Jailed trade unionists exonerated after 47 years



Trade unionists who were imprisoned for their role in the 1972 builders’ strike have been exonerated by the Court of Appeal in London nearly half a century later.

The “Shrewsbury 24” were arrested five months after the strike and charged with over 200 offences including unlawful assembly, intimidation and affray. Six pickets were also charged with conspiracy to intimidate.

After three trials, six pickets were imprisoned. Des Warren received the longest sentence of three years’ imprisonment after being convicted of conspiracy to intimidate alongside future actor Ricky Tomlinson.

The Criminal Cases Review Commission (CCRC) referred the convictions of 14 of the Shrewsbury 24 to the Court of Appeal last year following a judicial review. In a 30-page judgment handed down yesterday, Lord Justice Fulford overturned all of them.

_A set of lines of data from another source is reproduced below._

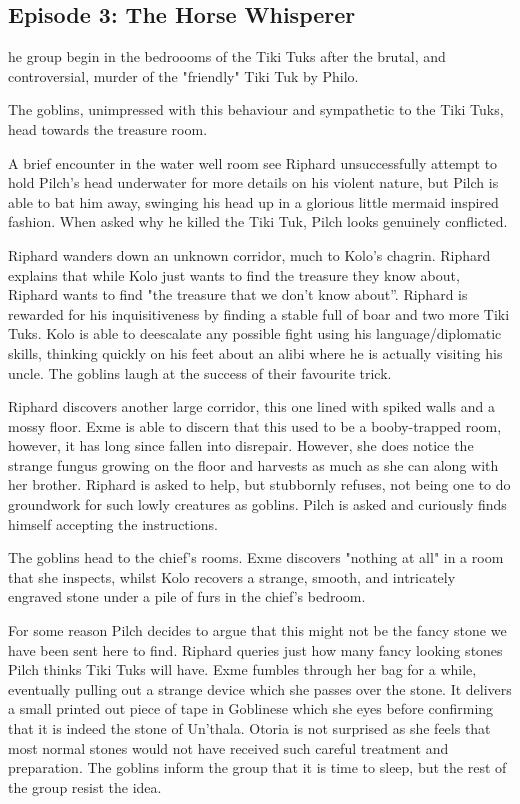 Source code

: \subsection{Episode 3: The Horse Whisperer}

he group begin in the bedroooms of the Tiki Tuks after the brutal, and controversial, murder of the "friendly" Tiki Tuk by Philo.\medskip

The goblins, unimpressed with this behaviour and sympathetic to the Tiki Tuks, head towards the treasure room.\medskip

A brief encounter in the water well room see Riphard unsuccessfully attempt to hold Pilch’s head underwater for more details on his violent nature, but Pilch is able to bat him away, swinging his head up in a glorious little mermaid inspired fashion. When asked why he killed the Tiki Tuk, Pilch looks genuinely conflicted.\medskip

Riphard wanders down an unknown corridor, much to Kolo's chagrin. Riphard explains that while Kolo just wants to find the treasure they know about, Riphard wants to find "the treasure that we don't know about”. Riphard is rewarded for his inquisitiveness by finding a stable full of boar and two more Tiki Tuks. Kolo is able to deescalate any possible fight using his language/diplomatic skills, thinking quickly on his feet about an alibi where he is actually visiting his uncle. The goblins laugh at the success of their favourite trick.\medskip

Riphard discovers another large corridor, this one lined with spiked walls and a mossy floor. Exme is able to discern that this used to be a booby-trapped room, however, it has long since fallen into disrepair. However, she does notice the strange fungus growing on the floor and harvests as much as she can along with her brother. Riphard is asked to help, but stubbornly refuses, not being one to do groundwork for such lowly creatures as goblins. Pilch is asked and curiously finds himself accepting the instructions.\medskip

The goblins head to the chief’s rooms. Exme discovers "nothing at all" in a room that she inspects, whilst Kolo recovers a strange, smooth, and intricately engraved stone under a pile of furs in the chief’s bedroom.\medskip

For some reason Pilch decides to argue that this might not be the fancy stone we have been sent here to find. Riphard queries just how many fancy looking stones Pilch thinks Tiki Tuks will have. Exme fumbles through her bag for a while, eventually pulling out a strange device which she passes over the stone. It delivers a small printed out piece of tape in Goblinese which she eyes before confirming that it is indeed the stone of Un’thala. Otoria is not surprised as she feels that most normal stones would not have received such careful treatment and preparation. The goblins inform the group that it is time to sleep, but the rest of the group resist the idea.\medskip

Original witness statements had been destroyed by the police and this fact had not been disclosed to the defence counsel or to the court, rendering the verdicts in all three trials unsafe, he said.

Jamie Potter, joint head of the public law and human rights team at Bindsmans LLP, which represented 12 of the appellants, said: “Both the CCRC in their original decision and the CPS have sought to argue that such destruction had an innocent explanation. However, the Court of Appeal could ‘see no basis’ for this position.

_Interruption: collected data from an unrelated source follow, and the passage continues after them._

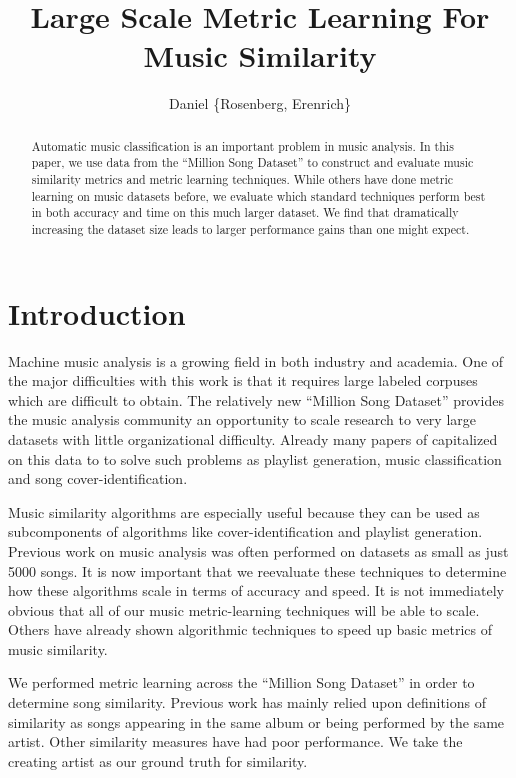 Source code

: \documentclass[a4paper,10pt]{article}
\title{Large Scale Metric Learning For Music Similarity}
\author{Daniel \{Rosenberg, Erenrich\} }
\begin{document}
\maketitle

\begin{abstract}
Automatic music classification is an important problem in music analysis. In this paper, we use data from the ``Million Song Dataset'' to construct and evaluate music similarity metrics and metric learning techniques. While others have done metric learning on music datasets before, we evaluate which standard techniques perform best in both accuracy and time on this much larger dataset. We find that dramatically increasing the dataset size leads to larger performance gains than one might expect.
\end{abstract}

\section{Introduction}
Machine music analysis is a growing field in both industry and academia. One of the major difficulties with this work is that it requires large labeled corpuses which are difficult to obtain. The relatively new ``Million Song Dataset'' provides the music analysis community an opportunity to scale research to very large datasets with little organizational difficulty\cite{Bertin-Mahieux2011}. Already many papers of capitalized on this data to to solve such problems as playlist generation\cite{mcfee2011_nlp}, music classification and song cover-identification\cite{Bertin-Mahieux2011b}. 

Music similarity algorithms are especially useful because they can be used as subcomponents of algorithms like cover-identification and playlist generation. Previous work on music analysis was often performed on datasets as small as just 5000 songs\cite{Slaney_learninga}. It is now important that we reevaluate these techniques to determine how these algorithms scale in terms of accuracy and speed. It is not immediately obvious that all of our music metric-learning techniques will be able to scale. Others have already shown algorithmic techniques to speed up basic metrics of music similarity\cite{mcfee2011_sim}.

We performed metric learning across the ``Million Song Dataset'' in order to determine song similarity. Previous work has mainly relied upon definitions of similarity as songs appearing in the same album or being performed by the same artist. Other similarity measures have had poor performance. We take the creating artist as our ground truth for similarity.
\end{document}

“Exposing this miscarriage of justice has only been possible because of the tireless and forensic work of the campaign’s researcher, Eileen Turnbull, which lead to her uncovering records that only survived by chance.

“It is welcome that the Court of Appeal has, however, called on the Ministry of Justice and HMCTS to reconsider their current document destruction policies, not least given the possibility of digital storage, to reduce the risk of other miscarriages of justice going hidden in the future.”